Recipe of Matar Paneer is one of the most popular vegetarian dishes in Northern India. However, the dish of Matar Paneer is so tasty that Indians in other parts of the country & even outside of its borders have made it part of their top culinary preference.

 

For those who have not heard about this dish, it would be useful to mention here that Matar is Hindi for green peas & Paneer is the Hindi term used for fresh cheese. So Matar Paneer recipe is a dish that is prepared by using green peas and fresh cheese, which is loved by almost all vegetarian food lovers.

 

Recipe of Matar Paneer restaurant style is very easy and cheap to prepare which has ensured that this dish is an integral part of the menu throughout restaurants in India.

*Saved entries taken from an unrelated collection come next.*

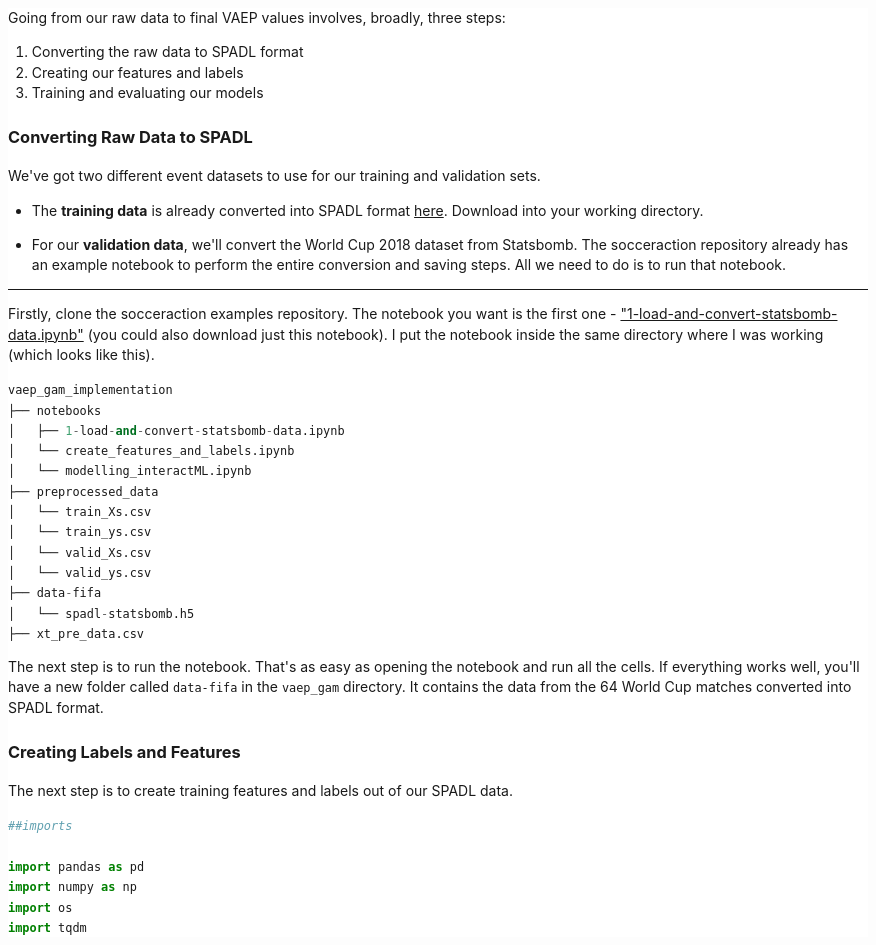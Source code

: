 Going from our raw data to final VAEP values involves, broadly, three steps:

1. Converting the raw data to SPADL format
2. Creating our features and labels
3. Training and evaluating our models

### Converting Raw Data to SPADL

We've got two different event datasets to use for our training and validation sets. 

* The **training data** is already converted into SPADL format [here](https://drive.google.com/file/d/1EYovXAXkiHkfcSPx8l-ScnwYw9bN2ZLI/view?usp=sharing). Download into your working directory. 

* For our **validation data**, we'll convert the World Cup 2018 dataset from Statsbomb. The socceraction repository already has an example notebook to perform the entire conversion and saving steps. All we need to do is to run that notebook.

-----

Firstly, clone the socceraction examples repository. The notebook you want is the first one - ["1-load-and-convert-statsbomb-data.ipynb"](https://github.com/ML-KULeuven/socceraction/blob/master/public-notebooks/1-load-and-convert-statsbomb-data.ipynb) (you could also download just this notebook). I put the notebook inside the same directory where I was working (which looks like this).

```python
vaep_gam_implementation
├── notebooks
│   ├── 1-load-and-convert-statsbomb-data.ipynb 
│   └── create_features_and_labels.ipynb
│   └── modelling_interactML.ipynb
├── preprocessed_data
│   └── train_Xs.csv
│   └── train_ys.csv
│   └── valid_Xs.csv
│   └── valid_ys.csv
├── data-fifa
│   └── spadl-statsbomb.h5
├── xt_pre_data.csv
```  

The next step is to run the notebook. That's as easy as opening the notebook and run all the cells. If everything works well, you'll have a new folder called `data-fifa` in the `vaep_gam` directory. It contains the data from the 64 World Cup matches converted into SPADL format. 

### Creating Labels and Features

The next step is to create training features and labels out of our SPADL data. 

```python
##imports

import pandas as pd
import numpy as np
import os
import tqdm
```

Recipe for Matar Paneer gives good results when the preparation is done by using fresh Matar. However, fresh Matar is not always available in the market throughout the year, which makes it mandatory in most situations to use frozen Matar, in the recipe for Matar Paneer.

 

The description below is that of the recipe of Matar Paneer restaurant style, but this can also be done easily by those who are thinking of how to Make Matar Paneer at home? Although this dish is a purely Indian preparation, here we are describing the recipe of Matar Paneer in English, so that even the Indian diaspora living outside India’s boundaries and other Indian food lovers can savor this dish.

 

Recipe for Matar Paneer

A) Main Ingredients needed for Matar Paneer Recipe

1) Extracted Green Peas – 250 grams

2) Paneer – 200 grams (cut in 1-inch cubes)

3) Cumin seeds – 1 big pinch

4) Salt – 1/4th teaspoon

5) Sugar – 1 teaspoon

6) Coriander Powder – 3/4th teaspoon

7) Turmeric powder – 1/8th teaspoon

8) Cumin powder – 1/4th teaspoon

9) Edible oil/Ghee/Butter – 1 tablespoon

10) Chilli powder – 1/8th teaspoon

11) Garam Masala powder – 1/4th teaspoon

12) Bay leaves – 2 in number

13) Beaten Malai (Fresh cream) – 20 grams

14) Dry Fenugreek leaves (Kasuri Methi) powder – 1/4th teaspoon

15) Water – 1 cup

Recipe for Matar Paneer
Main ingredients for making Matar Paneer Recipe.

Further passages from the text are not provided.